Ces robes de toutes les couleurs,
rose, lilas, fraise écrasée,
chamois, vert-jade, bleu de roy,
les unes à rayures, d’autres semées de fleurs.

Ces tout petits chapeaux
comme des paniers retournés…
Ces nœuds légers et ces rubans flottants.
Et toutes ces ombrelles
ouvertes ou fermées,
avec leurs manches longs et grêlés.

Dans le grand portrait du salon
Évelyne parée
d’une robe à douze volants
déplie un éventail.
Elle regarde gaîment devant elle
et semble dire à quelqu’un qu’on n’aperçoit pas :
— Je viens, je viens ! Attendez-moi !

Le soir, dans son lit, Catherine
rêve à celle qui n’est plus là.

Évelyne… c’est un joli nom.
Pourquoi le lui a-t-on choisi ?
Qui était sa marraine ?…
Maman garde dans un tiroir
ses derniers gants et les petits chaussons
qu’elle tricotait pour moi, dit-on,
pendant sa maladie
et qui ne sont pas achevés…

« Elle toussait, raconte Sidonie,
« elle a passé comme une fleur… »
Comme une fleur… Comme une ancolie…

J’ai entendu Papa, hier,
dire une chose singulière :
« la fille que j’ai perdue… »
Je sais ce que cela signifie.
Et cependant…
Si elle avait été perdue, réellement,
dans un pays lointain ou dans une forêt,
et si elle allait revenir ?

Ce serait un beau soir d’été,
le dîner viendrait de finir…
elle pousserait doucement la porte du jardin,
et serait là, soudain, sans qu’on l’eut entendue
… avec ses longs cheveux,
son petit chapeau, son ombrelle,
et son collier de jais sur sa robe lilas.

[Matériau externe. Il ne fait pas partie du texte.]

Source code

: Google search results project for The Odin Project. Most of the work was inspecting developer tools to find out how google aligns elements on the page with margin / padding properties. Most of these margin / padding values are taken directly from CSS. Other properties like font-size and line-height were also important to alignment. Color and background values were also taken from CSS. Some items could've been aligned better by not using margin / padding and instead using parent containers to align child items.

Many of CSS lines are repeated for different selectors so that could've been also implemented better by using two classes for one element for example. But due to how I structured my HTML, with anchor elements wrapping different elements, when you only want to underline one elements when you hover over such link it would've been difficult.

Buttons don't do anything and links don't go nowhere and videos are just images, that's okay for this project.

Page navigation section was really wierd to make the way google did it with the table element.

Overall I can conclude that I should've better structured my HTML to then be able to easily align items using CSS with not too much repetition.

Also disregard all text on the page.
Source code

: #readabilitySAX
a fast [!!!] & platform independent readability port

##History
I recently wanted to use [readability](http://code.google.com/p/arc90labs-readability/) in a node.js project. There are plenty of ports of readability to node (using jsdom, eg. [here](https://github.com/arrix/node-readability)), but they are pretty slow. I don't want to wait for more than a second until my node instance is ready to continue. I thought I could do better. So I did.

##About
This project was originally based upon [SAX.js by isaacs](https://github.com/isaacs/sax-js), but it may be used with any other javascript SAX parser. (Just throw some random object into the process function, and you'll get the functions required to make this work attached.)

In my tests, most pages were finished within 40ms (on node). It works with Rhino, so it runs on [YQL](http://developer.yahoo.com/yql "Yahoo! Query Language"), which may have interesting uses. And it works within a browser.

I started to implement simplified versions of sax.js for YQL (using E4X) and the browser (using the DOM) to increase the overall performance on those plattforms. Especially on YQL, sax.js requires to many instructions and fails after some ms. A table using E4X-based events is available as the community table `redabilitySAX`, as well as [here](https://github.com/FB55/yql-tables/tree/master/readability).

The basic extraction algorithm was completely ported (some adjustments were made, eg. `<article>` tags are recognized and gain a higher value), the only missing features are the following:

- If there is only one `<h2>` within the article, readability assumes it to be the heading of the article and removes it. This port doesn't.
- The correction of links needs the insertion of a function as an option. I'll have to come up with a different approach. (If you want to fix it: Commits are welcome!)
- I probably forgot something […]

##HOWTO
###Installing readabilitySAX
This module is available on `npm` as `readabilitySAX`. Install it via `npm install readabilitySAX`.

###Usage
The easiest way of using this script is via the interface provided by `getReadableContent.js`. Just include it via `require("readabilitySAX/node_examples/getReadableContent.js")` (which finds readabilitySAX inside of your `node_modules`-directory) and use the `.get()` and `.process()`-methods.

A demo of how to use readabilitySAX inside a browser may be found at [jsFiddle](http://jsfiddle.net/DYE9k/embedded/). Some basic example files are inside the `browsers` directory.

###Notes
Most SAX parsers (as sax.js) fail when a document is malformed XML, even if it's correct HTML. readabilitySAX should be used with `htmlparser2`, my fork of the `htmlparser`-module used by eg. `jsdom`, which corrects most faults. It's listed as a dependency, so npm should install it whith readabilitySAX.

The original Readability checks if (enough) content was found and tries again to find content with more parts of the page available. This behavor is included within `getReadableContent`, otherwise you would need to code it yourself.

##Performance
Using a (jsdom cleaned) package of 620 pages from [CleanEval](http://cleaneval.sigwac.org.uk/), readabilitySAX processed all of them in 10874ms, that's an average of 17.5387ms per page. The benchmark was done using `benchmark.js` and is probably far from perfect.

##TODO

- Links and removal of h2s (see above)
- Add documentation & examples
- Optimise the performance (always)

Ah ! que j’aimerais me promener avec elle,
comme je serais fière de dire
au jardinier et à la couturière :
― C’est Évelyne, ma grande sœur,

qui a voyagé loin d’ici
et qui est rentrée tout à l’heure. »

Et Catherine, en s’endormant,
voit se pencher sur elle un visage charmant.

Tout en servant le déjeuner
la vieille Sidonie raconte,
avec force détails,
comment elle a enfin remis la main
sur ses aiguilles à tricoter.
Papa a retrouvé
le vieux pinceau à quoi il tenait tant.
Moi, dit Maman, mon dé d’argent.
Et toi, ma petite fille ?
― Moi, rien, » dit Catherine

Et personne ne sait
qu’elle a trouvé, dans la maison nouvelle
l’âme d’Évelyne qui l’attendait.


Blanche Rousseau.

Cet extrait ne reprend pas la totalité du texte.